Kaplan shared another change that may eventually be implemented in the township.

“We’re trying to accelerate the time frame involved on permits. We’re looking for ways to … expedite the process,” he said. “And then when it relates to a development or redevelopment, because we have very strong environmental standards, our turnover time might be slower than another municipality that doesn’t have the protections we have. For instance, we’re one of the few communities that has a wetlands ordinance and a woodland ordinance.”

Kaplan is of the opinion that there are still lingering issues from the pandemic, although he said, “that’s probably more a state issue — state and federal.”

“The pandemic has hurt communities because businesses have closed,” Kaplan said. “We’ve had probably 70 businesses close, but then we had another 70 that opened.

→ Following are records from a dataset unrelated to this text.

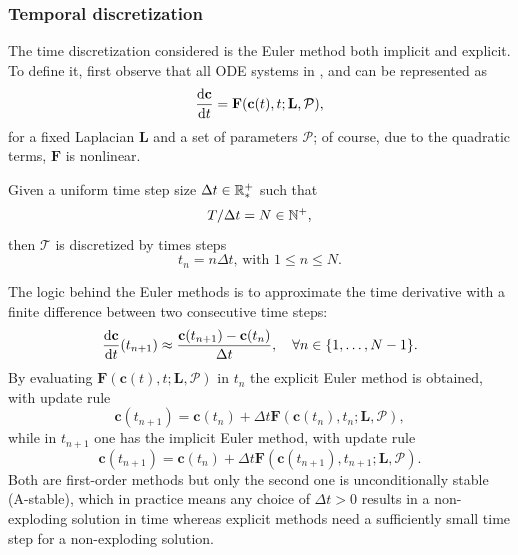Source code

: \documentclass{article}
\begin{document}
            \subsubsection{Temporal discretization}\label{secTemporalDiscretization}

                The time discretization considered is the Euler method both implicit and explicit. To define it, first observe that all ODE systems in \FKdiscrete{}, \HDdiscrete{} and \SMOdiscrete{} can be represented as
                \begin{equation}
                    \derT{\mathbf c}t=\mathbf F(\mathbf c(t),t;\mathbf L,\mathcal P),
                    \label{eqGenericSystemODE}
                \end{equation}
                for a fixed Laplacian $\mathbf L$ and a set of parameters $\mathcal P$; of course, due to the quadratic terms, $\mathbf F$ is nonlinear.

                Given a uniform time step size $\Delta t\in\RPlusStar$ such that \[T/\Delta t=N\in\NPlus,\]then $\mathcal T$ is discretized by times steps \[t_n=n\Delta t\text{, with }1\le n\le N.\]

                The logic behind the Euler methods is to approximate the time derivative with a finite difference between two consecutive time steps:
                \begin{equation*}
                    \derT{\mathbf c}t(t_{n+1})\approx
                    \frac{\mathbf c(t_{n+1})-\mathbf c(t_n)}{\Delta t},
                    \quad\forall n\in\{1,\ldots,N-1\}.
                \end{equation*}
                By evaluating $\mathbf F(\mathbf c(t),t;\mathbf L,\mathcal P)$ in $t_n$ the explicit Euler method is obtained, with update rule
                \begin{equation}
                    \mathbf c(t_{n+1})=\mathbf c(t_n)
                    +\Delta t\mathbf F(\mathbf c(t_n),t_n;\mathbf L,\mathcal P),
                    \label{eqUpdateRuleEE}
                \end{equation}
                while in $t_{n+1}$ one has the implicit Euler method, with update rule
                \begin{equation}
                    \mathbf c(t_{n+1})=\mathbf c(t_n)
                    +\Delta t\mathbf F(\mathbf c(t_{n+1}),t_{n+1};\mathbf L,\mathcal P).
                    \label{eqUpdateRuleEI}
                \end{equation}
                Both are first-order methods but only the second one is unconditionally stable (A-stable), which in practice means any choice of $\Delta t>0$ results in a non-exploding solution in time whereas explicit methods need a sufficiently small time step for a non-exploding solution.
\end{document}
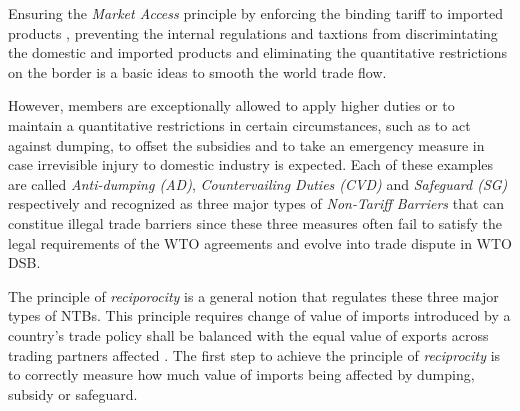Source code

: Ensuring the \textit{Market Access} principle 
by enforcing
the binding tariff to imported products
, preventing the internal regulations 
and taxtions from discrimintating the domestic and imported products
and eliminating the quantitative restrictions on the border 
is a basic ideas to smooth the world trade flow. 

However, members are exceptionally allowed to apply higher duties or to maintain a quantitative restrictions in certain circumstances, such as 
to act against dumping, to offset the subsidies 
and to take an emergency measure in case irrevisible injury to domestic industry is expected. Each of these examples 
are called \textit{Anti-dumping (AD)}, \textit{Countervailing Duties (CVD)} and \textit{Safeguard (SG)} respectively and recognized as 
three major types of \textit{Non-Tariff Barriers} that can constitue illegal trade barriers 
since these three measures often fail to satisfy the legal requirements of the WTO agreements and evolve into trade dispute in WTO DSB.

The principle of \textit{reciporocity} is a general notion that regulates these three major types of NTBs.
This principle requires change of value of imports introduced by a country's trade policy 
shall be balanced with the equal value of exports across trading partners affected \citep{bagwell1999}.
The first step to achieve the principle of \textit{reciprocity} is to correctly measure 
how much value of imports being affected by dumping, subsidy or safeguard. %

But we’ve lost staples in the community because the cost of doing business has increased. But mainly, employers are having a difficult time in retaining and hiring employees — there aren’t as many applicants.”

Aside from the current state of affairs, he has also thought about longer-term possibilities for the township.

In an email, Kaplan stated that West Bloomfield is striving for Town Hall vehicles — other than police vehicles — to be electric.

He also stated that the township hopes to enact an ordinance that would provide greater protection “to our natural beauty roads (3.5 miles, mainly in the Walnut Lake/Halstead area).”

“We would like to become more environmentally sound, in terms of carbon neutrality — electric vehicles,” Kaplan said. “We formed a committee to make recommendations to the Township Board — global warming, issues like that. … The environmental features need to be protected, and we strive to do so.”